▸ **WHAT IS NEEDED**: A line belongs in the answer if it contains "Scenes"; copy every such line from the entries below.

** Opening DATA SUPPLIED block **

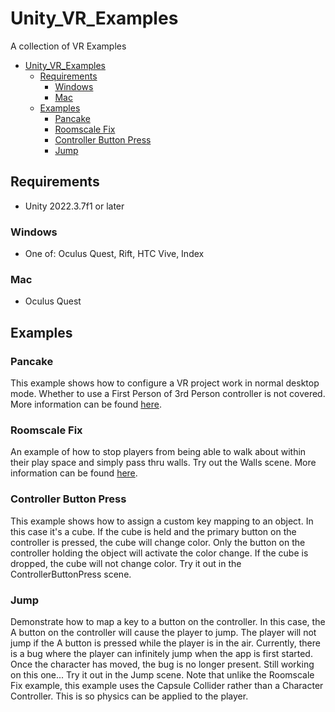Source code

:# Unity_VR_Examples

A collection of VR Examples

- [Unity\_VR\_Examples](#unity_vr_examples)
  - [Requirements](#requirements)
    - [Windows](#windows)
    - [Mac](#mac)
  - [Examples](#examples)
    - [Pancake](#pancake)
    - [Roomscale Fix](#roomscale-fix)
    - [Controller Button Press](#controller-button-press)
    - [Jump](#jump)

## Requirements

- Unity 2022.3.7f1 or later

### Windows

- One of: Oculus Quest, Rift, HTC Vive, Index

### Mac

- Oculus Quest

## Examples

### Pancake

This example shows how to configure a VR project work in normal desktop mode.  Whether to use a First Person of 3rd Person controller is not covered.  More information can be found [here](./Assets/Scenes/Pancake/README.md).

### Roomscale Fix

An example of how to stop players from being able to walk about within their play space and simply pass thru walls.  Try out the Walls scene.  More information can be found [here](./Assets/Scenes/Walls/README.md).

### Controller Button Press

This example shows how to assign a custom key mapping to an object.  In this case it's a cube.  If the cube is held and the primary button on the controller is pressed, the cube will change color.  Only the button on the controller holding the object will activate the color change.  If the cube is dropped, the cube will not change color.  Try it out in the ControllerButtonPress scene.

### Jump

Demonstrate how to map a key to a button on the controller.  In this case, the A button on the controller will cause the player to jump.  The player will not jump if the A button is pressed while the player is in the air.  Currently, there is a bug where the player can infinitely jump when the app is first started.  Once the character has moved, the bug is no longer present.  Still working on this one...  Try it out in the Jump scene.  Note that unlike the Roomscale Fix example, this example uses the Capsule Collider rather than a Character Controller.  This is so physics can be applied to the player.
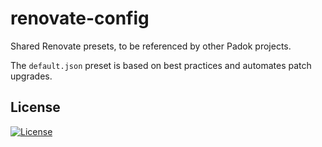 # renovate-config
Shared Renovate presets, to be referenced by other Padok projects.

The `default.json` preset is based on best practices and automates patch upgrades.

## License

[![License](https://img.shields.io/badge/License-Apache_2.0-blue.svg)](https://opensource.org/licenses/Apache-2.0)
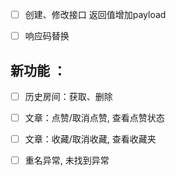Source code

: - [ ] 创建、修改接口 返回值增加payload

- [ ] 响应码替换

## 新功能 ： 
- [ ] 历史房间：获取、删除     
- [ ] 文章：点赞/取消点赞, 查看点赞状态
- [ ] 文章：收藏/取消收藏, 查看收藏夹

- [ ] 重名异常, 未找到异常

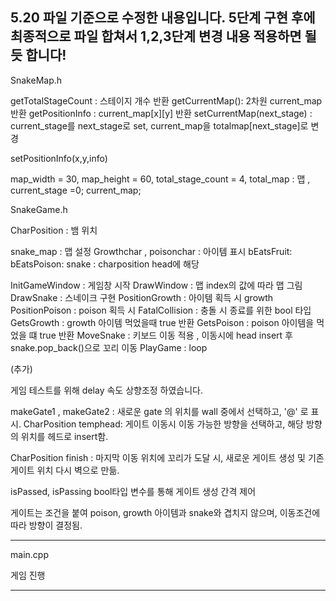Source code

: 5.20 파일 기준으로 수정한 내용입니다.
5단계 구현 후에 최종적으로 파일 합쳐서
1,2,3단계 변경 내용 적용하면 될듯 합니다!
-----------------------------------------------------------------------------


SnakeMap.h

getTotalStageCount : 스테이지 개수 반환
getCurrentMap(): 2차원 current_map 반환
getPositionInfo : current_map[x][y] 반환
setCurrentMap(next_stage) : current_stage를 next_stage로 set, current_map을 totalmap[next_stage]로 변경

setPositionInfo(x,y,info) 

map_width = 30, map_height = 60, total_stage_count = 4, total_map : 맵 , current_stage =0; current_map;


SnakeGame.h

CharPosition : 뱀 위치

snake_map : 맵 설정
Growthchar , poisonchar : 아이템 표시
bEatsFruit:
bEatsPoison:
snake : charposition head에 해당

InitGameWindow : 게임창 시작
DrawWindow : 맵 index의 값에 따라 맵 그림
DrawSnake : 스네이크 구현
PositionGrowth : 아이템 획득 시 growth
PositionPoison : poison 획득 시
FatalCollision : 충돌 시 종료를 위한 bool 타입
GetsGrowth : growth 아이템 먹었을때 true 반환
GetsPoison : poison 아이템을 먹었을 떄 true 반환
MoveSnake : 키보드 이동 적용 , 이동시에 head insert 후 snake.pop_back()으로 꼬리 이동
PlayGame : loop




(추가)

게임 테스트를 위해 delay 속도 상향조정 하였습니다.

makeGate1 , makeGate2 : 새로운 gate 의 위치를 wall 중에서 선택하고, '@' 로 표시.
CharPosition temphead: 게이트 이동시 이동 가능한 방향을 선택하고, 해당 방향의 위치를 헤드로 insert함.

CharPosition finish : 마지막 이동 위치에 꼬리가 도달 시, 새로운 게이트 생성 및 기존 게이트 위치 다시 벽으로 만듦.

isPassed, isPassing bool타입 변수를 통해 게이트 생성 간격 제어

게이트는 조건을 붙여 poison, growth 아이템과 snake와 겹치지 않으며, 이동조건에 따라 방향이 결정됨.




------------------------------------------------------------------

main.cpp

게임 진행

----------------------------------------------------------

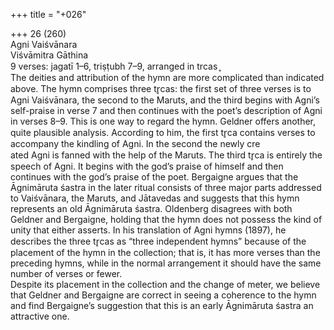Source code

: +++
title = "+026"

+++
26 (260)  
Agni Vaiśvānara  
Viśvāmitra Gāthina  
9 verses: jagatī 1–6, triṣṭubh 7–9, arranged in trcas ̥  
The deities and attribution of the hymn are more complicated than indicated above.  The hymn comprises three tr̥cas: the first set of three verses is to Agni Vaiśvānara, the  second to the Maruts, and the third begins with Agni’s self-praise in verse 7 and then  continues with the poet’s description of Agni in verses 8–9. This is one way to regard  the hymn. Geldner offers another, quite plausible analysis. According to him, the first  tr̥ca contains verses to accompany the kindling of Agni. In the second the newly cre  
ated Agni is fanned with the help of the Maruts. The third tr̥ca is entirely the speech  of Agni. It begins with the god’s praise of himself and then continues with the god’s  praise of the poet. Bergaigne argues that the Āgnimāruta śastra in the later ritual  consists of three major parts addressed to Vaiśvānara, the Maruts, and Jātavedas and  suggests that this hymn represents an old Āgnimāruta śastra. Oldenberg disagrees  with both Geldner and Bergaigne, holding that the hymn does not possess the kind  of unity that either asserts. In his translation of Agni hymns (1897), he describes the  three tr̥cas as “three independent hymns” because of the placement of the hymn in the  collection; that is, it has more verses than the preceding hymns, while in the normal  arrangement it should have the same number of verses or fewer.  
Despite its placement in the collection and the change of meter, we believe that  Geldner and Bergaigne are correct in seeing a coherence to the hymn and find  Bergaigne’s suggestion that this is an early Āgnimāruta śastra an attractive one.  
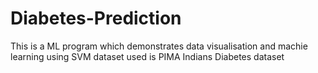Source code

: # Diabetes-Prediction
This is a ML program which demonstrates data visualisation and machie learning using SVM
dataset used is PIMA Indians Diabetes dataset
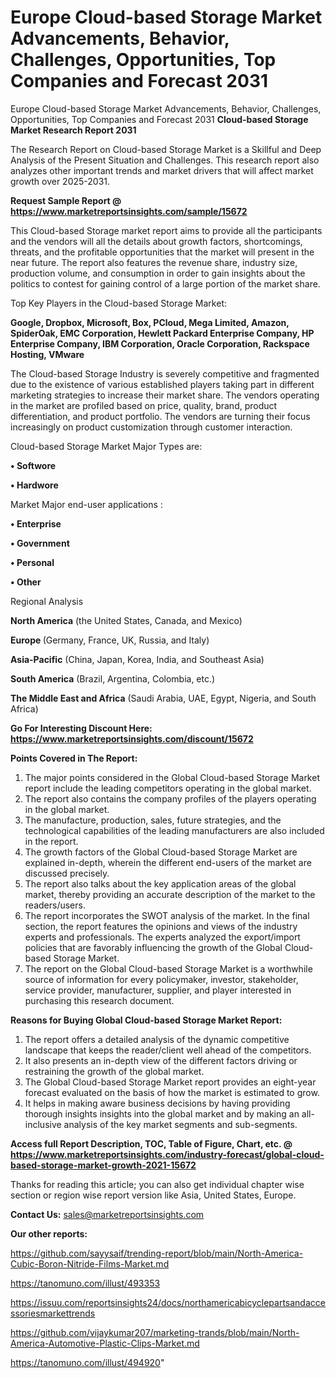 # Europe Cloud-based Storage Market Advancements, Behavior, Challenges, Opportunities, Top Companies and Forecast 2031
Europe Cloud-based Storage Market Advancements, Behavior, Challenges, Opportunities, Top Companies and Forecast 2031
<strong>Cloud-based Storage Market Research Report 2031</strong>

The Research Report on Cloud-based Storage Market is a Skillful and Deep Analysis of the Present Situation and Challenges. This research report also analyzes other important trends and market drivers that will affect market growth over 2025-2031.

<strong>Request Sample Report @ <a href=https://www.marketreportsinsights.com/sample/15672>https://www.marketreportsinsights.com/sample/15672</a></strong>

This Cloud-based Storage market report aims to provide all the participants and the vendors will all the details about growth factors, shortcomings, threats, and the profitable opportunities that the market will present in the near future. The report also features the revenue share, industry size, production volume, and consumption in order to gain insights about the politics to contest for gaining control of a large portion of the market share.

Top Key Players in the Cloud-based Storage Market:

<strong>Google, Dropbox, Microsoft, Box, PCloud, Mega Limited, Amazon, SpiderOak, EMC Corporation, Hewlett Packard Enterprise Company, HP Enterprise Company, IBM Corporation, Oracle Corporation, Rackspace Hosting, VMware</strong>

The Cloud-based Storage Industry is severely competitive and fragmented due to the existence of various established players taking part in different marketing strategies to increase their market share. The vendors operating in the market are profiled based on price, quality, brand, product differentiation, and product portfolio. The vendors are turning their focus increasingly on product customization through customer interaction.

Cloud-based Storage Market Major Types are:

<strong>• Softwore

• Hardwore</strong>

Market Major end-user applications :

<strong>• Enterprise

• Government

• Personal

• Other</strong>

Regional Analysis

</u><strong><b>North America</b></strong> (the United States, Canada, and Mexico)

<strong><b>Europe </b></strong>(Germany, France, UK, Russia, and Italy)

<strong><b>Asia-Pacific</b></strong> (China, Japan, Korea, India, and Southeast Asia)

<strong><b>South America</b></strong> (Brazil, Argentina, Colombia, etc.)

<strong><b>The Middle East and Africa</b></strong> (Saudi Arabia, UAE, Egypt, Nigeria, and South Africa)

<strong>Go For Interesting Discount Here: <a href=https://www.marketreportsinsights.com/discount/15672>https://www.marketreportsinsights.com/discount/15672</a></strong>

<strong>Points Covered in The Report:</strong>
<ol>
  <li>The major points considered in the Global Cloud-based Storage Market report include the leading competitors operating in the global market.</li>
  <li>The report also contains the company profiles of the players operating in the global market.</li>
  <li>The manufacture, production, sales, future strategies, and the technological capabilities of the leading manufacturers are also included in the report.</li>
  <li>The growth factors of the Global Cloud-based Storage Market are explained in-depth, wherein the different end-users of the market are discussed precisely.</li>
  <li>The report also talks about the key application areas of the global market, thereby providing an accurate description of the market to the readers/users.</li>
  <li>The report incorporates the SWOT analysis of the market. In the final section, the report features the opinions and views of the industry experts and professionals. The experts analyzed the export/import policies that are favorably influencing the growth of the Global Cloud-based Storage Market.</li>
  <li>The report on the Global Cloud-based Storage Market is a worthwhile source of information for every policymaker, investor, stakeholder, service provider, manufacturer, supplier, and player interested in purchasing this research document.</li>
</ol>
<strong>Reasons for Buying Global Cloud-based Storage Market Report:</strong>

<ol>
  <li>The report offers a detailed analysis of the dynamic competitive landscape that keeps the reader/client well ahead of the competitors.</li>
  <li>It also presents an in-depth view of the different factors driving or restraining the growth of the global market.</li>
  <li>The Global Cloud-based Storage Market report provides an eight-year forecast evaluated on the basis of how the market is estimated to grow.</li>
  <li>It helps in making aware business decisions by having providing thorough insights insights into the global market and by making an all-inclusive analysis of the key market segments and sub-segments.</li>
</ol>
<strong>Access full Report Description, TOC, Table of Figure, Chart, etc. @ <a href=https://www.marketreportsinsights.com/industry-forecast/global-cloud-based-storage-market-growth-2021-15672>https://www.marketreportsinsights.com/industry-forecast/global-cloud-based-storage-market-growth-2021-15672</a></strong>


Thanks for reading this article; you can also get individual chapter wise section or region wise report version like Asia, United States, Europe.

<strong>Contact Us:</strong>
sales@marketreportsinsights.com

<strong>Our other reports:</strong>

<a href=https://github.com/sayysaif/trending-report/blob/main/North-America-Cubic-Boron-Nitride-Films-Market.md>https://github.com/sayysaif/trending-report/blob/main/North-America-Cubic-Boron-Nitride-Films-Market.md</a>

<a href=https://tanomuno.com/illust/493353>https://tanomuno.com/illust/493353</a>

<a href=https://issuu.com/reportsinsights24/docs/northamericabicyclepartsandaccessoriesmarkettrends>https://issuu.com/reportsinsights24/docs/northamericabicyclepartsandaccessoriesmarkettrends</a>

<a href=https://github.com/vijaykumar207/marketing-trands/blob/main/North-America-Automotive-Plastic-Clips-Market.md>https://github.com/vijaykumar207/marketing-trands/blob/main/North-America-Automotive-Plastic-Clips-Market.md</a>

<a href=https://tanomuno.com/illust/494920>https://tanomuno.com/illust/494920</a>"
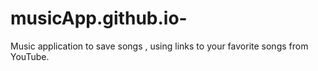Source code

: # musicApp.github.io-
Music application to save songs , using links to your favorite songs from YouTube.
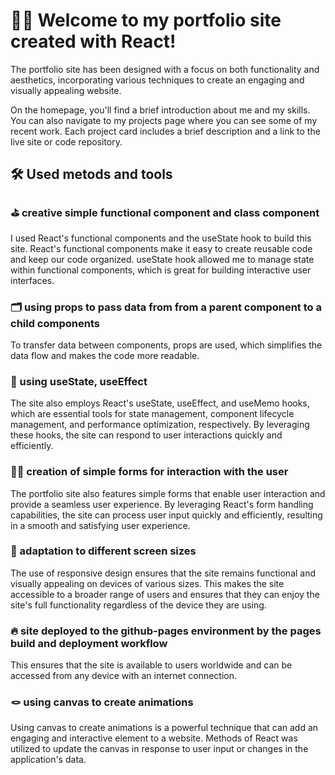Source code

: # 👩‍💻 Welcome to my portfolio site created with React!

The portfolio site has been designed with a focus on both functionality and aesthetics, incorporating various techniques to create an engaging and visually appealing website. 

On the homepage, you'll find a brief introduction about me and my skills. You can also navigate to my projects page where you can see some of my recent work. Each project card includes a brief description and a link to the live site or code repository.

## 🛠️ Used metods and tools

### ⛳️ creative simple functional component and class component

I used React's functional components and the useState hook to build this site. React's functional components make it easy to create reusable code and keep our code organized. useState hook allowed me to manage state within functional components, which is great for building interactive user interfaces.

### 🗂️ using props to pass data from from a parent component to a child components 

To transfer data between components, props are used, which simplifies the data flow and makes the code more readable.

### 🚀 using useState, useEffect

The site also employs React's useState, useEffect, and useMemo hooks, which are essential tools for state management, component lifecycle management, and performance optimization, respectively. By leveraging these hooks, the site can respond to user interactions quickly and efficiently.

### 🚴‍♀️ creation of simple forms for interaction with the user 

The portfolio site also features simple forms that enable user interaction and provide a seamless user experience. By leveraging React's form handling capabilities, the site can process user input quickly and efficiently, resulting in a smooth and satisfying user experience.

### 📱 adaptation to different screen sizes

The use of responsive design ensures that the site remains functional and visually appealing on devices of various sizes. This makes the site accessible to a broader range of users and ensures that they can enjoy the site's full functionality regardless of the device they are using. 

### 🔥 site deployed to the github-pages environment by the pages build and deployment workflow

This ensures that the site is available to users worldwide and can be accessed from any device with an internet connection.

### 🪢 using canvas to create animations

Using canvas to create animations is a powerful technique that can add an engaging and interactive element to a website. Methods of React was utilized to update the canvas in response to user input or changes in the application's data.

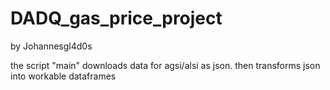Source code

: # DADQ_gas_price_project

by Johannesgl4d0s

the script "main" downloads data for agsi/alsi as json. then transforms json into workable dataframes
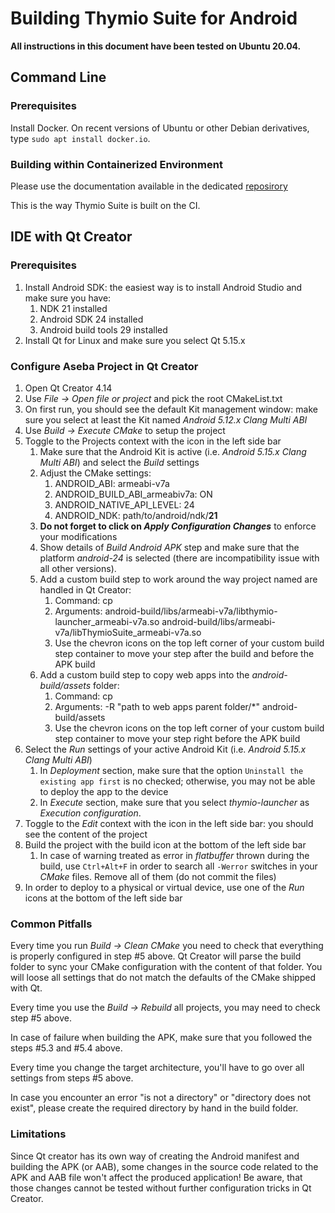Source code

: # Building Thymio Suite for Android

**All instructions in this document have been tested on Ubuntu 20.04.**

## Command Line

### Prerequisites

Install Docker. On recent versions of Ubuntu or other Debian derivatives, type `sudo apt install docker.io`.

### Building within Containerized Environment

Please use the documentation available in the dedicated [reposirory]( https://github.com/Mobsya/docker/blob/android-porting/README.md)

This is the way Thymio Suite is built on the CI.

## IDE with Qt Creator

### Prerequisites

1. Install Android SDK: the easiest way is to install Android Studio and make sure you have:
   1. NDK 21 installed
   2. Android SDK 24 installed
   3. Android build tools 29 installed
2. Install Qt for Linux and make sure you select Qt 5.15.x

### Configure Aseba Project in Qt Creator

1. Open Qt Creator 4.14
2. Use *File -> Open file or project* and pick the root CMakeList.txt
3. On first run, you should see the default Kit management window: make sure you select at least the Kit named *Android 5.12.x Clang Multi ABI*
4. Use *Build -> Execute CMake* to setup the project
5. Toggle to the Projects context with the icon in the left side bar
   1. Make sure that the Android Kit is active (i.e. *Android 5.15.x Clang Multi ABI*) and select the *Build* settings
   2. Adjust the CMake settings:
      1. ANDROID_ABI: armeabi-v7a
      2. ANDROID_BUILD_ABI_armeabiv7a: ON
      3. ANDROID_NATIVE_API_LEVEL: 24
      4. ANDROID_NDK: path/to/android/ndk/**21**
   3. **Do not forget to click on *Apply Configuration Changes*** to enforce your modifications
   4. Show details of *Build Android APK* step and make sure that  the platform *android-24* is selected (there are incompatibility issue with all other versions).
   5. Add a custom build step to work around the way project named are handled in Qt Creator:
      1. Command: cp
      2. Arguments: android-build/libs/armeabi-v7a/libthymio-launcher_armeabi-v7a.so android-build/libs/armeabi-v7a/libThymioSuite_armeabi-v7a.so
      3. Use the chevron icons on the top left corner of your custom build step container to move your step after the build and before the APK build 
   6. Add a custom build step to copy web apps into the *android-build/assets* folder:
      1. Command: cp
      2. Arguments: -R "path to web apps parent folder/*" android-build/assets
      3. Use the chevron icons on the top left corner of your custom build step container to move your step right before the APK build 
6. Select the *Run* settings of your active Android Kit (i.e. *Android 5.15.x Clang Multi ABI*)
   1. In *Deployment* section, make sure that the option `Uninstall the existing app first` is no checked; otherwise, you may not be able to deploy the app to the device
   2. In *Execute* section, make sure that you select *thymio-launcher* as *Execution configuration*.
7. Toggle to the *Edit* context with the icon in the left side bar: you should see the content of the project
8. Build the project with the build icon at the bottom of the left side bar
   1. In case of warning treated as error in *flatbuffer* thrown during the build, use `Ctrl+Alt+F` in order to search all `-Werror` switches in your *CMake* files. Remove all of them (do not commit the files)
9. In order to deploy to a physical or virtual device, use one of the *Run* icons at the bottom of the left side bar 

### Common Pitfalls

Every time you run *Build -> Clean CMake* you need to check that everything is properly configured in step #5 above. Qt Creator will parse the build folder to sync your CMake configuration with the content of that folder. You will loose all settings that do not match the defaults of the CMake shipped with Qt.

Every time you use the *Build -> Rebuild* all projects, you may need to check step #5 above.

In case of failure when building the APK, make sure that you followed the steps #5.3 and #5.4 above.

Every time you change the target architecture, you'll have to go over all settings from steps #5 above.

In case you encounter an error "is not a directory" or "directory does not exist", please create the required directory by hand in the build folder.

### Limitations

Since Qt creator has its own way of creating the Android manifest and building the APK (or AAB), some changes in the source code related to the APK and AAB file won't affect the produced application! Be  aware, that those changes cannot be tested without further configuration tricks in Qt Creator.

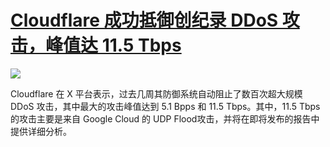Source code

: # [Cloudflare 成功抵御创纪录 DDoS 攻击，峰值达 11.5 Tbps](https://github.com/jaaleng/jaaleng.github.io/issues/239)

![](https://pic2.imgdd.cc/item/68b6eb0c5c6a33cf8fedc2bb.jpg)

<!--more-->

Cloudflare 在 X 平台表示，过去几周其防御系统自动阻止了数百次超大规模 DDoS 攻击，其中最大的攻击峰值达到 5.1 Bpps 和 11.5 Tbps。其中，11.5 Tbps 的攻击主要是来自 Google Cloud 的 UDP Flood攻击，并将在即将发布的报告中提供详细分析。

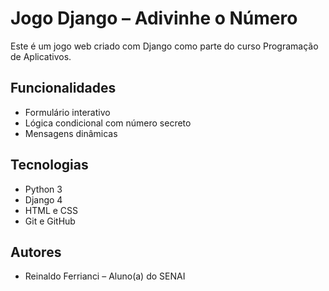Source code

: # Jogo Django – Adivinhe o Número

Este é um jogo web criado com Django como parte do curso Programação de Aplicativos.

## Funcionalidades
- Formulário interativo
- Lógica condicional com número secreto
- Mensagens dinâmicas

## Tecnologias
- Python 3
- Django 4
- HTML e CSS
- Git e GitHub

## Autores
- Reinaldo Ferrianci – Aluno(a) do SENAI


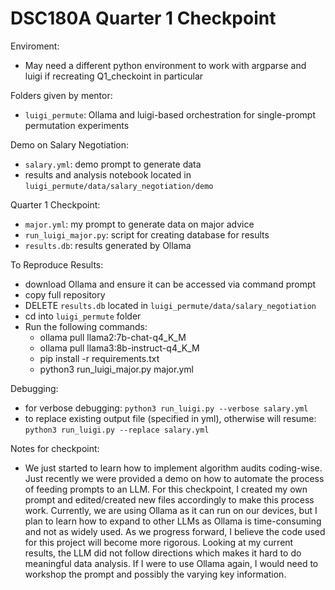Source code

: # DSC180A Quarter 1 Checkpoint

Enviroment:
- May need a different python environment to work with argparse and luigi if recreating Q1_checkoint in particular 

Folders given by mentor:
- `luigi_permute`: Ollama and luigi-based orchestration for single-prompt permutation experiments

Demo on Salary Negotiation:
- `salary.yml`: demo prompt to generate data
-  results and analysis notebook located in `luigi_permute/data/salary_negotiation/demo`

Quarter 1 Checkpoint:

- `major.yml`: my prompt to generate data on major advice
- `run_luigi_major.py`: script for creating database for results
- `results.db`: results generated by Ollama

To Reproduce Results:
- download Ollama and ensure it can be accessed via command prompt
- copy full repository
- DELETE `results.db` located in `luigi_permute/data/salary_negotiation`
- cd into `luigi_permute` folder
- Run the following commands:
  - ollama pull llama2:7b-chat-q4_K_M
  - ollama pull llama3:8b-instruct-q4_K_M
  - pip install -r requirements.txt
  - python3 run_luigi_major.py major.yml


Debugging:
- for verbose debugging: `python3 run_luigi.py --verbose salary.yml`
- to replace existing output file (specified in yml), otherwise will resume: `python3 run_luigi.py --replace salary.yml`

Notes for checkpoint:
- We just started to learn how to implement algorithm audits coding-wise. Just recently we were provided a demo on how to automate the process of feeding prompts to an LLM. For this checkpoint, I created my own prompt and edited/created new files accordingly to make this process work. Currently, we are using Ollama as it can run on our devices, but I plan to learn how to expand to other LLMs as Ollama is time-consuming and not as widely used. As we progress forward, I believe the code used for this project will become more rigorous. Looking at my current results, the LLM did not follow directions which makes it hard to do meaningful data analysis. If I were to use Ollama again, I would need to workshop the prompt and possibly the varying key information.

** Closing DATA SUPPLIED block **

▸ **EXERCISE ANSWER**:
This example shows how to configure a VR project work in normal desktop mode.  Whether to use a First Person of 3rd Person controller is not covered.  More information can be found [here](./Assets/Scenes/Pancake/README.md).
An example of how to stop players from being able to walk about within their play space and simply pass thru walls.  Try out the Walls scene.  More information can be found [here](./Assets/Scenes/Walls/README.md).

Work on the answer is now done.